While common experiments can be repeated an arbitrary number of times in the laboratory, the cosmic universe is only reproducible in super-computing facilities. One needs to consider the statistical fluctuations caused by the so-called cosmic variance, having its origin in the primordial seed fluctuations. However, reconstructing the large-scale structure covering the volumes of a survey like BOSS from the fluctuations generated after the Big Bang until the formation of the observed galaxies after about 14 billion years of cosmic evolution is an extremely expensive task, requiring millions of super-computing hours.
Francisco Kitaura from the Leibniz Institute for Astrophysics Potsdam (AIP) states: “We have developed the necessary techniques to generate thousands of simulated galaxy catalogs, reproducing the statistical properties of the observations.”
The production of the catalogs followed three steps: first, thousands of dark matter fields were generated with different seed perturbations at different cosmic epochs.
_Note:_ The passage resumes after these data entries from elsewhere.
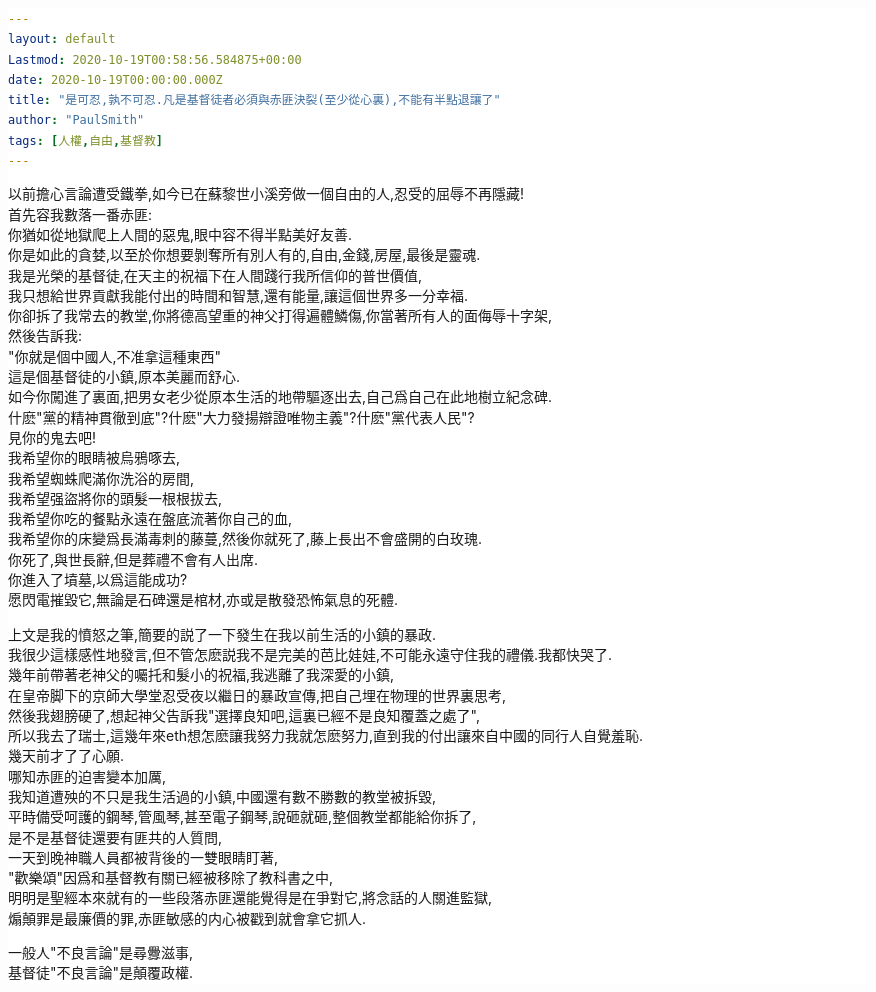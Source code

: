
 ```yaml
---
layout: default
Lastmod: 2020-10-19T00:58:56.584875+00:00
date: 2020-10-19T00:00:00.000Z
title: "是可忍,孰不可忍.凡是基督徒者必須與赤匪決裂(至少從心裏),不能有半點退讓了"
author: "PaulSmith"
tags: [人權,自由,基督教]
---
```


以前擔心言論遭受鐵拳,如今已在蘇黎世小溪旁做一個自由的人,忍受的屈辱不再隱藏!  
首先容我數落一番赤匪:  
你猶如從地獄爬上人間的惡鬼,眼中容不得半點美好友善.  
你是如此的貪婪,以至於你想要剝奪所有別人有的,自由,金錢,房屋,最後是靈魂.  
我是光榮的基督徒,在天主的祝福下在人間踐行我所信仰的普世價值,  
我只想給世界貢獻我能付出的時間和智慧,還有能量,讓這個世界多一分幸福.  
你卻拆了我常去的教堂,你將德高望重的神父打得遍體鱗傷,你當著所有人的面侮辱十字架,  
然後告訴我:  
"你就是個中國人,不准拿這種東西"  
這是個基督徒的小鎮,原本美麗而舒心.  
如今你闖進了裏面,把男女老少從原本生活的地帶驅逐出去,自己爲自己在此地樹立紀念碑.  
什麽"黨的精神貫徹到底"?什麽"大力發揚辯證唯物主義"?什麽"黨代表人民"?  
見你的鬼去吧!  
我希望你的眼睛被烏鴉啄去,  
我希望蜘蛛爬滿你洗浴的房間,  
我希望强盜將你的頭髮一根根拔去,  
我希望你吃的餐點永遠在盤底流著你自己的血,  
我希望你的床變爲長滿毒刺的藤蔓,然後你就死了,藤上長出不會盛開的白玫瑰.  
你死了,與世長辭,但是葬禮不會有人出席.  
你進入了墳墓,以爲這能成功?  
愿閃電摧毀它,無論是石碑還是棺材,亦或是散發恐怖氣息的死體.  
  
  
  
  
上文是我的憤怒之筆,簡要的説了一下發生在我以前生活的小鎮的暴政.  
我很少這樣感性地發言,但不管怎麽説我不是完美的芭比娃娃,不可能永遠守住我的禮儀.我都快哭了.  
幾年前帶著老神父的囑托和髮小的祝福,我逃離了我深愛的小鎮,  
在皇帝脚下的京師大學堂忍受夜以繼日的暴政宣傳,把自己埋在物理的世界裏思考,  
然後我翅膀硬了,想起神父告訴我"選擇良知吧,這裏已經不是良知覆蓋之處了",  
所以我去了瑞士,這幾年來eth想怎麽讓我努力我就怎麽努力,直到我的付出讓來自中國的同行人自覺羞恥.  
幾天前才了了心願.  
哪知赤匪的迫害變本加厲,  
我知道遭殃的不只是我生活過的小鎮,中國還有數不勝數的教堂被拆毀,  
平時備受呵護的鋼琴,管風琴,甚至電子鋼琴,說砸就砸,整個教堂都能給你拆了,  
是不是基督徒還要有匪共的人質問,  
一天到晚神職人員都被背後的一雙眼睛盯著,  
"歡樂頌"因爲和基督教有關已經被移除了教科書之中,  
明明是聖經本來就有的一些段落赤匪還能覺得是在爭對它,將念話的人關進監獄,  
煽顛罪是最廉價的罪,赤匪敏感的内心被戳到就會拿它抓人.  
  
一般人"不良言論"是尋釁滋事,  
基督徒"不良言論"是顛覆政權.  
  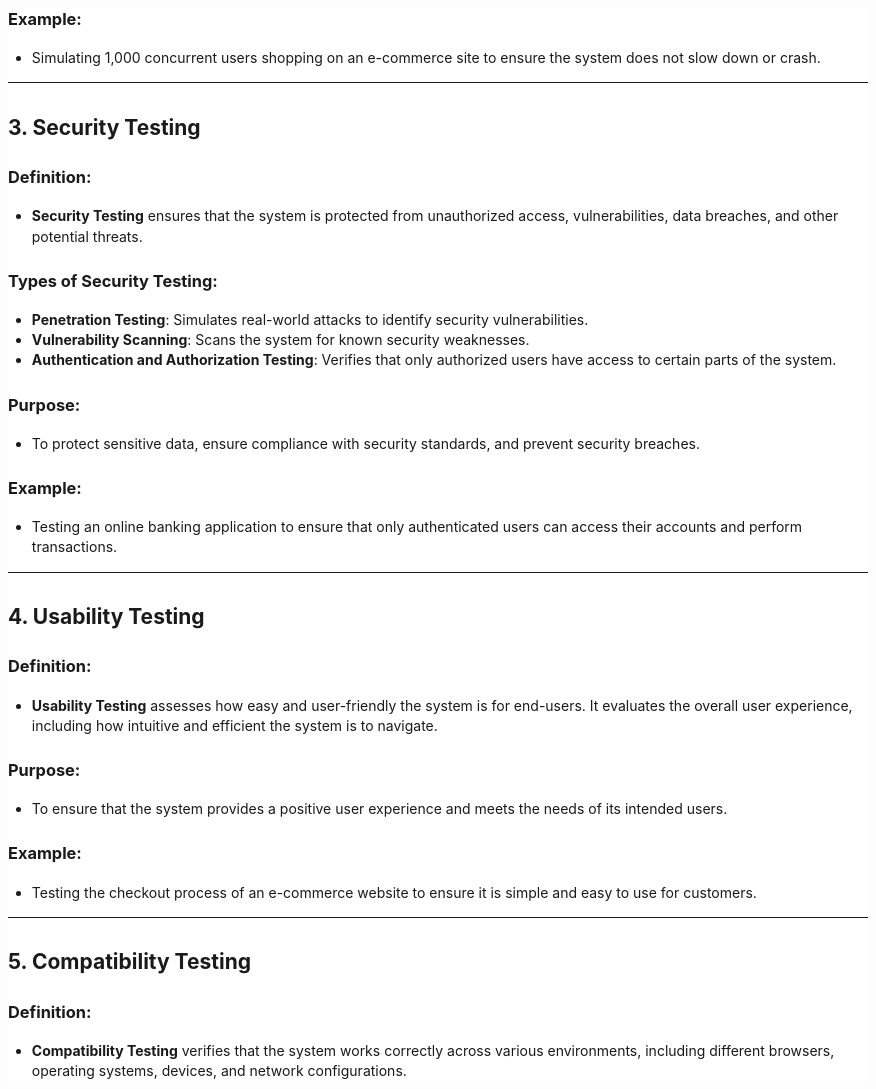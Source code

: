 ### Example:
- Simulating 1,000 concurrent users shopping on an e-commerce site to ensure the system does not slow down or crash.

---

## 3. **Security Testing**

### Definition:
- **Security Testing** ensures that the system is protected from unauthorized access, vulnerabilities, data breaches, and other potential threats.

### Types of Security Testing:
- **Penetration Testing**: Simulates real-world attacks to identify security vulnerabilities.
- **Vulnerability Scanning**: Scans the system for known security weaknesses.
- **Authentication and Authorization Testing**: Verifies that only authorized users have access to certain parts of the system.

### Purpose:
- To protect sensitive data, ensure compliance with security standards, and prevent security breaches.

### Example:
- Testing an online banking application to ensure that only authenticated users can access their accounts and perform transactions.

---

## 4. **Usability Testing**

### Definition:
- **Usability Testing** assesses how easy and user-friendly the system is for end-users. It evaluates the overall user experience, including how intuitive and efficient the system is to navigate.

### Purpose:
- To ensure that the system provides a positive user experience and meets the needs of its intended users.

### Example:
- Testing the checkout process of an e-commerce website to ensure it is simple and easy to use for customers.

---

## 5. **Compatibility Testing**

### Definition:
- **Compatibility Testing** verifies that the system works correctly across various environments, including different browsers, operating systems, devices, and network configurations.
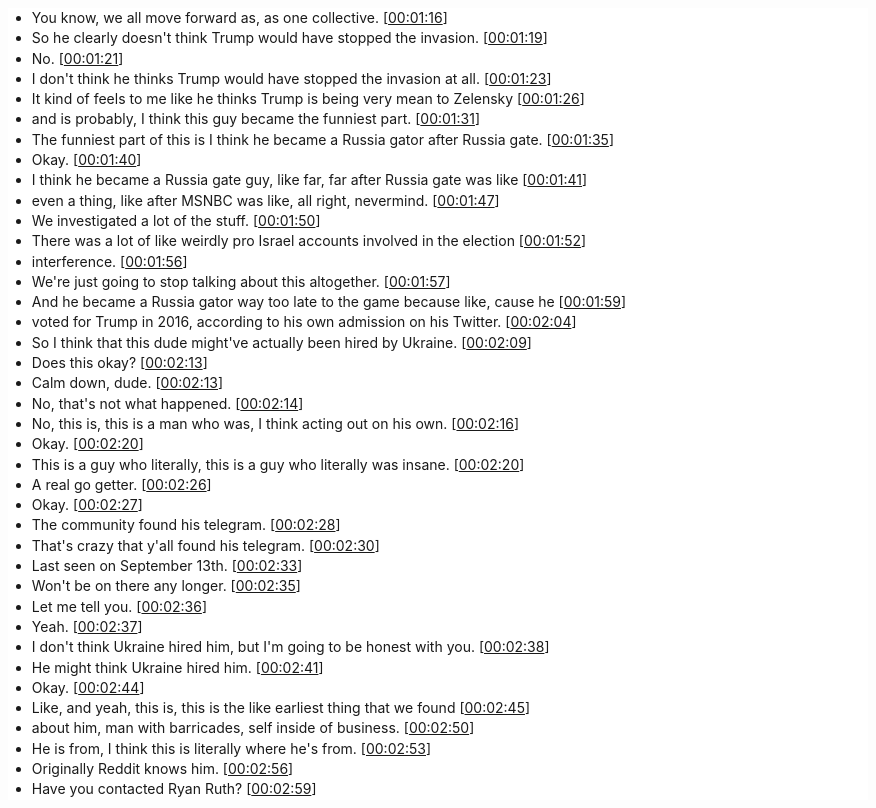 *  You know, we all move forward as, as one collective. [[00:01:16](https://www.youtube.com/watch?v=zKnaT6mL2i0&t=76.08s)]
*  So he clearly doesn't think Trump would have stopped the invasion. [[00:01:19](https://www.youtube.com/watch?v=zKnaT6mL2i0&t=79.0s)]
*  No. [[00:01:21](https://www.youtube.com/watch?v=zKnaT6mL2i0&t=81.92s)]
*  I don't think he thinks Trump would have stopped the invasion at all. [[00:01:23](https://www.youtube.com/watch?v=zKnaT6mL2i0&t=83.32s)]
*  It kind of feels to me like he thinks Trump is being very mean to Zelensky [[00:01:26](https://www.youtube.com/watch?v=zKnaT6mL2i0&t=86.67999999999999s)]
*  and is probably, I think this guy became the funniest part. [[00:01:31](https://www.youtube.com/watch?v=zKnaT6mL2i0&t=91.84s)]
*  The funniest part of this is I think he became a Russia gator after Russia gate. [[00:01:35](https://www.youtube.com/watch?v=zKnaT6mL2i0&t=95.6s)]
*  Okay. [[00:01:40](https://www.youtube.com/watch?v=zKnaT6mL2i0&t=100.16s)]
*  I think he became a Russia gate guy, like far, far after Russia gate was like [[00:01:41](https://www.youtube.com/watch?v=zKnaT6mL2i0&t=101.16s)]
*  even a thing, like after MSNBC was like, all right, nevermind. [[00:01:47](https://www.youtube.com/watch?v=zKnaT6mL2i0&t=107.96s)]
*  We investigated a lot of the stuff. [[00:01:50](https://www.youtube.com/watch?v=zKnaT6mL2i0&t=110.84s)]
*  There was a lot of like weirdly pro Israel accounts involved in the election [[00:01:52](https://www.youtube.com/watch?v=zKnaT6mL2i0&t=112.88000000000001s)]
*  interference. [[00:01:56](https://www.youtube.com/watch?v=zKnaT6mL2i0&t=116.4s)]
*  We're just going to stop talking about this altogether. [[00:01:57](https://www.youtube.com/watch?v=zKnaT6mL2i0&t=117.04s)]
*  And he became a Russia gator way too late to the game because like, cause he [[00:01:59](https://www.youtube.com/watch?v=zKnaT6mL2i0&t=119.52000000000001s)]
*  voted for Trump in 2016, according to his own admission on his Twitter. [[00:02:04](https://www.youtube.com/watch?v=zKnaT6mL2i0&t=124.04s)]
*  So I think that this dude might've actually been hired by Ukraine. [[00:02:09](https://www.youtube.com/watch?v=zKnaT6mL2i0&t=129.44s)]
*  Does this okay? [[00:02:13](https://www.youtube.com/watch?v=zKnaT6mL2i0&t=133.08s)]
*  Calm down, dude. [[00:02:13](https://www.youtube.com/watch?v=zKnaT6mL2i0&t=133.6s)]
*  No, that's not what happened. [[00:02:14](https://www.youtube.com/watch?v=zKnaT6mL2i0&t=134.4s)]
*  No, this is, this is a man who was, I think acting out on his own. [[00:02:16](https://www.youtube.com/watch?v=zKnaT6mL2i0&t=136.0s)]
*  Okay. [[00:02:20](https://www.youtube.com/watch?v=zKnaT6mL2i0&t=140.0s)]
*  This is a guy who literally, this is a guy who literally was insane. [[00:02:20](https://www.youtube.com/watch?v=zKnaT6mL2i0&t=140.72s)]
*  A real go getter. [[00:02:26](https://www.youtube.com/watch?v=zKnaT6mL2i0&t=146.28s)]
*  Okay. [[00:02:27](https://www.youtube.com/watch?v=zKnaT6mL2i0&t=147.52s)]
*  The community found his telegram. [[00:02:28](https://www.youtube.com/watch?v=zKnaT6mL2i0&t=148.24s)]
*  That's crazy that y'all found his telegram. [[00:02:30](https://www.youtube.com/watch?v=zKnaT6mL2i0&t=150.08s)]
*  Last seen on September 13th. [[00:02:33](https://www.youtube.com/watch?v=zKnaT6mL2i0&t=153.36s)]
*  Won't be on there any longer. [[00:02:35](https://www.youtube.com/watch?v=zKnaT6mL2i0&t=155.4s)]
*  Let me tell you. [[00:02:36](https://www.youtube.com/watch?v=zKnaT6mL2i0&t=156.96s)]
*  Yeah. [[00:02:37](https://www.youtube.com/watch?v=zKnaT6mL2i0&t=157.8s)]
*  I don't think Ukraine hired him, but I'm going to be honest with you. [[00:02:38](https://www.youtube.com/watch?v=zKnaT6mL2i0&t=158.6s)]
*  He might think Ukraine hired him. [[00:02:41](https://www.youtube.com/watch?v=zKnaT6mL2i0&t=161.88s)]
*  Okay. [[00:02:44](https://www.youtube.com/watch?v=zKnaT6mL2i0&t=164.48000000000002s)]
*  Like, and yeah, this is, this is the like earliest thing that we found [[00:02:45](https://www.youtube.com/watch?v=zKnaT6mL2i0&t=165.68s)]
*  about him, man with barricades, self inside of business. [[00:02:50](https://www.youtube.com/watch?v=zKnaT6mL2i0&t=170.16s)]
*  He is from, I think this is literally where he's from. [[00:02:53](https://www.youtube.com/watch?v=zKnaT6mL2i0&t=173.64s)]
*  Originally Reddit knows him. [[00:02:56](https://www.youtube.com/watch?v=zKnaT6mL2i0&t=176.96s)]
*  Have you contacted Ryan Ruth? [[00:02:59](https://www.youtube.com/watch?v=zKnaT6mL2i0&t=179.35999999999999s)]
Second, the galaxies were distributed in a nonlinear, stochastic way matching the statistical properties of the observations. Third, the mass of each galaxy — determined by its environment — was reconstructed. Finally, the catalogs of different cosmic times were combined into light cones reproducing the observational properties of the BOSS data, such as the survey geometry, and galaxy number density at different distances and look-back times.
Chia-Hsun Chuang from the AIP explained: “With this novel approach, we are able to reliably constrain the errors to the cosmological parameters we extract from the data.”
“The MareNostrum super-computing facility at the Barcelona Supercomputing Center was used to produce the largest number of synthetic galaxy catalogs to date covering a volume more than ten times larger than the sum of all the large volume simulations carried out so far,” said Gustavo Yepes from the Autonomous University of Madrid.
The statistical properties extracted from the data and compared to the models have helped gain new insights: “Now we understand better the relation between the galaxy distribution and the underlying large-scale dark matter field. We will continue refining our methods to further understand the structures we observe in the universe,” concluded Kitaura.